Thus, if you come across someone saying or writing things about trends that appear to wildly contradict mainstream science, be they talking about Arctic sea-ice, surface air temperatures or whatever, carefully check their starting point. Was there anything unusual about it? Think of the noise factor: was it particularly big or particularly small? With a bit of practise, cherrypicking is easy to spot, and as illustrated above, it really can be used to claim the impossible.
The global warming signal itself is a multidecadal feature of the climate, but just like the seasonal example above, it has been possible at times to take one period of one temperature record - surface air temperatures in most cases - and do a 'January-February' job with it, thereby making the claim that temperatures are flatlining or even cooling. This tactic works (so far as the contrarians are concerned), of course, until the next record warm year occurs, at which point they have to start out again. However, one may also expect a proportion of them, at that point, to direct their firepower on the temperature-record itself, claiming it is all wrong somehow - yes, the very same temperature record that they had previously been using to 'show' that "global warming had stalled"!
On the bigger scale of things, then, taking carefully-selected bits of the temperature-record that are way too short to be anything but noise, and using them to try and pretend that global warming has stopped, is such a popular contrarian trick that we illustrated it with 'The Escalator':
The same principles may be applied to other ongoing aspects of global warming such as sea-level rise or Arctic sea-ice retreat. We'll be taking a look at some other tactics popular with the opposition in forthcoming posts, but to see these things for what they really are, you need not to pick the odd cherry here and there, but step back and look at the reality of the whole tree.
Good stuff! I coded a (interactive but not very good controls!) similarish thingyo - in the "cell(2)" tab it shows how you can claim winter is summer / summer is winter etc about 30% of the time if you choose a 29 day OLS. (You can also load climate data from woodfortrees.org).
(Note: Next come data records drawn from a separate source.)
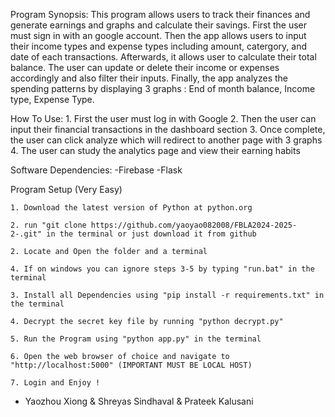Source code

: Program Synopsis:
    This program allows users to track their finances and generate earnings and graphs and calculate their savings. First the user must sign in with an google account.
    Then the app allows users to input their income types and expense types including amount, catergory, and date of each transactions. Afterwards, 
    it allows user to calculate their total balance. The user can update or delete their income or expenses accordingly and also filter their inputs.
    Finally, the app analyzes the spending patterns by displaying 3 graphs : 
    End of month balance, 
    Income type, 
    Expense Type.
    

How To Use:
    1. First the user must log in with Google
    2. Then the user can input their financial transactions in the dashboard section
    3. Once complete, the user can click analyze which will redirect to another page with 3 graphs
    4. The user can study the analytics page and view their earning habits

Software Dependencies:
    -Firebase
    -Flask


Program Setup (Very Easy)

    1. Download the latest version of Python at python.org

    2. run "git clone https://github.com/yaoyao082008/FBLA2024-2025-2-.git" in the terminal or just download it from github

    2. Locate and Open the folder and a terminal

    4. If on windows you can ignore steps 3-5 by typing "run.bat" in the terminal

    3. Install all Dependencies using "pip install -r requirements.txt" in the terminal

    4. Decrypt the secret key file by running "python decrypt.py"

    5. Run the Program using "python app.py" in the terminal

    6. Open the web browser of choice and navigate to "http://localhost:5000" (IMPORTANT MUST BE LOCAL HOST)

    7. Login and Enjoy !

 - Yaozhou Xiong & Shreyas Sindhaval & Prateek Kalusani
This sort of thing seems pretty intuitive to me - perhaps it really isn't and I've forgotten that I learned the intuition over a period of time. It's certainly turning out to be an horrifically effective denial weapon despite being one of the easiest things to demonstrate is wrong.
Tamino has a similar post up right now. He finds from 1992 to 2006 that the surface temperature went up at a rate of 0.28 oC per decade, much faster than the IPCC predicted!! Those IPCC guys must be deliberately underestimating global warming!! In fact, Ramsdorf et al suggested that the rapid increase in temperature was due to natural variation on top of global warming.
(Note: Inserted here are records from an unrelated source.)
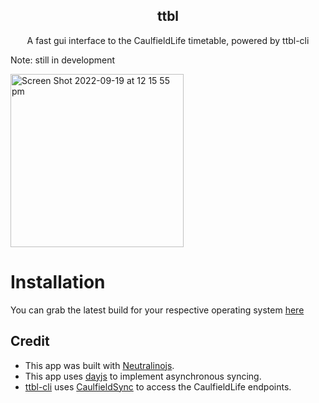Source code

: <p align="center">
  <h2 align="center">ttbl</h2>
</p>
<p align="center">
	A fast gui interface to the CaulfieldLife timetable, powered by ttbl-cli
</p>

Note: still in development

<img width="277" alt="Screen Shot 2022-09-19 at 12 15 55 pm" src="https://user-images.githubusercontent.com/97860672/190939924-a9032c0d-ba76-4706-a6f4-77efcf2b912a.png">

# Installation
You can grab the latest build for your respective operating system [here](https://nightly.link/gaoDean/ttbl/workflows/build/main)

## Credit
* This app was built with [Neutralinojs](https://github.com/neutralinojs/neutralinojs).
* This app uses [dayjs](https://github.com/iamkun/dayjs) to implement asynchronous syncing.
* [ttbl-cli](https://github.com/gaoDean/ttbl-cli) uses [CaulfieldSync](https://caulfieldsync.vercel.app) to access the CaulfieldLife endpoints.
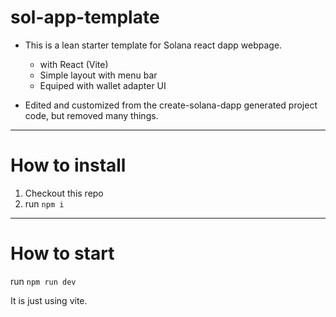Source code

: # sol-app-template

- This is a lean starter template for Solana react dapp webpage.
    - with React (Vite)
    - Simple layout with menu bar
    - Equiped with wallet adapter UI

- Edited and customized from the create-solana-dapp generated project code, but removed many things.

------

# How to install

1) Checkout this repo
2) run `npm i` 

------

# How to start

run `npm run dev`

It is just using vite.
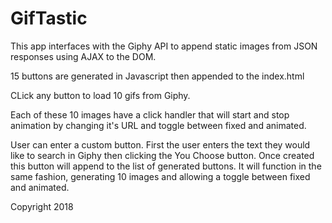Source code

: # GifTastic

This app interfaces with the Giphy API to append static images from JSON responses using AJAX to the DOM.

15 buttons are generated in Javascript then appended to the index.html

CLick any button to load 10 gifs from Giphy.
    
Each of these 10 images have a click handler that will start and stop animation by changing it's URL and toggle between fixed and animated.

User can enter a custom button. 
First the user enters the text they would like to search in Giphy then clicking the You Choose button.
Once created this button will append to the list of generated buttons.
It will function in the same fashion, generating 10 images and allowing a toggle between fixed and animated.

Copyright 2018
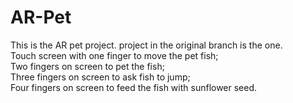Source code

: # AR-Pet
This is the AR pet project.
project in the original branch is the one.
<br>Touch screen with one finger to move the pet fish;
<br>Two fingers on screen to pet the fish; 
<br>Three fingers on screen to ask fish to jump; 
<br>Four fingers on screen to feed the fish with sunflower seed.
The Tamino post is a great antidote; it's dismaying seeing how strongly the "global warming has stopped" stuff has got hold of even key mainstream news outlets...
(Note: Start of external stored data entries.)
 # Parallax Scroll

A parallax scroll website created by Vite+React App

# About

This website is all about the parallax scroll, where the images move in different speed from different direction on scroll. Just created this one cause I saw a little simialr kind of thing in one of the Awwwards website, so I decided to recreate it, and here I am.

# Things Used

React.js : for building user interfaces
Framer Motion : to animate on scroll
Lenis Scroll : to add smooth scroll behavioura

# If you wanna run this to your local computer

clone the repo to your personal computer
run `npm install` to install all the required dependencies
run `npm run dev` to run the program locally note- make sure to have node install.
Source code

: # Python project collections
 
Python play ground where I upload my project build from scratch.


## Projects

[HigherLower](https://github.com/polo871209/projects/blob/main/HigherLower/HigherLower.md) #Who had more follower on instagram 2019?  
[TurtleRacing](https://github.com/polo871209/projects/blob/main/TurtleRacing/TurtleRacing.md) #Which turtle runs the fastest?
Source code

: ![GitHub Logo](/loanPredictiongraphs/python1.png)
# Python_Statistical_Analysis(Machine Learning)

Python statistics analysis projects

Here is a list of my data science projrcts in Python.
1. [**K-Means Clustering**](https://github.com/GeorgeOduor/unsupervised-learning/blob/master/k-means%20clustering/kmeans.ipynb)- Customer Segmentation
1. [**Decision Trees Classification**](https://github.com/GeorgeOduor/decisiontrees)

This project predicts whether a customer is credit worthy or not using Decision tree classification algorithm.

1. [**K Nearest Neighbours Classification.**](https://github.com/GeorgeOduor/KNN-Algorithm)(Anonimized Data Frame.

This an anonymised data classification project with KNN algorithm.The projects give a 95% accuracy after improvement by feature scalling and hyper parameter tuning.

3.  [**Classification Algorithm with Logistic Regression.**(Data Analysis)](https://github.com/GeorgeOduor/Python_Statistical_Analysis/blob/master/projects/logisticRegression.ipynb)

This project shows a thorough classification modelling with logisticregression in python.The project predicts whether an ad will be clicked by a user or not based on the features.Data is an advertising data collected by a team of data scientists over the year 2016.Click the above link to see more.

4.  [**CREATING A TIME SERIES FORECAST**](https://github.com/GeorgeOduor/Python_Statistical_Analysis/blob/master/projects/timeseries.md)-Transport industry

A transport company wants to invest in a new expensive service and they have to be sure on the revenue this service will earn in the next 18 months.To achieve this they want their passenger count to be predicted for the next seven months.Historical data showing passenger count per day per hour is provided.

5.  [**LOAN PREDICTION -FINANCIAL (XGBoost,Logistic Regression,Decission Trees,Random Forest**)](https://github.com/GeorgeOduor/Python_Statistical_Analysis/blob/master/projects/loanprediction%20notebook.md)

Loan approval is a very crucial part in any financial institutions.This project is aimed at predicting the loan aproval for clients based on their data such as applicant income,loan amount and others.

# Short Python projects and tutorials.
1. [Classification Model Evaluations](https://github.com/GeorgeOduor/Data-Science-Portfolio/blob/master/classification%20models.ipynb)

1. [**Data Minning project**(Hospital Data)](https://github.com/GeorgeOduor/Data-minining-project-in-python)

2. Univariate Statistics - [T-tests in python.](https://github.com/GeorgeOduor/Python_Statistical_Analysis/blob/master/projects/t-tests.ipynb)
Well it doesn't bloody help when scientists themselves (hello Kosaka & Xie) use "global warming" interchangeably with "global mean surface temperature." Chris Mooney came to our university last night to give a talk, and while I buy his overall message (account for the personality features of your target audience, and don't target the fact of their irrationality), I also think that a lot of denialist firewood would disappear if scientists weren't so loose with the terminology.
Is there a reason why a linear trend is shown for the NH sea ice extent, where a second order polynomial fit trend is shown on the Arctic Sea Ice Escalator graphic?
Is there scientific evidence that either of the trends can be extrapolated for future predictions?
Smith, linear is easier for the general public to understand, even if it doesn't capture the acceleration over the past decade.
Complex coupled models (CMIP3/5) suck at short- and medium-term Arctic sea ice projection. My understanding is that the Arctic laboratory, especially when the ice is primarily thin, is subject to too many significant short-term forces to get a good grip on short-term projections -- weather, outflow rates into the North Atlantic, river outflow temp, ice flow within the Arctic, surface temp, ocean top layer temp, etc. All of that combines to produce each unique melt and freeze season. Someone may eventually figure out an indicator that works a year out, but the more accurate short-term projections will likely come when the fine mechanics of the Arctic are more robustly incorporated into models. Projecting Arctic sea ice is halfway between projecting weather and projecting climate. It's a tough gig, even if the general direction is clear.
The deniers have painted themselves into a corner, but the sad thing is that the can say/predict basically anything they want and the media will not report on it when denier predictions fail miserably, a year or two later. Remember all the hoopla over the sea level back in 2011? So when sea level rise accelerated again, could we read about failed denier predictions in the major papers? No. Same thing will happen when we beat the 2012 minimum, likely within 3 years from now. Deniers won't be questioned about the recovery that they were screaming about in 13'. Rather, they will be able to claim that the new record is due to a natural cycle and that they had predicted the record years ago. The major press won't ask a single difficult question. Sad state of affairs.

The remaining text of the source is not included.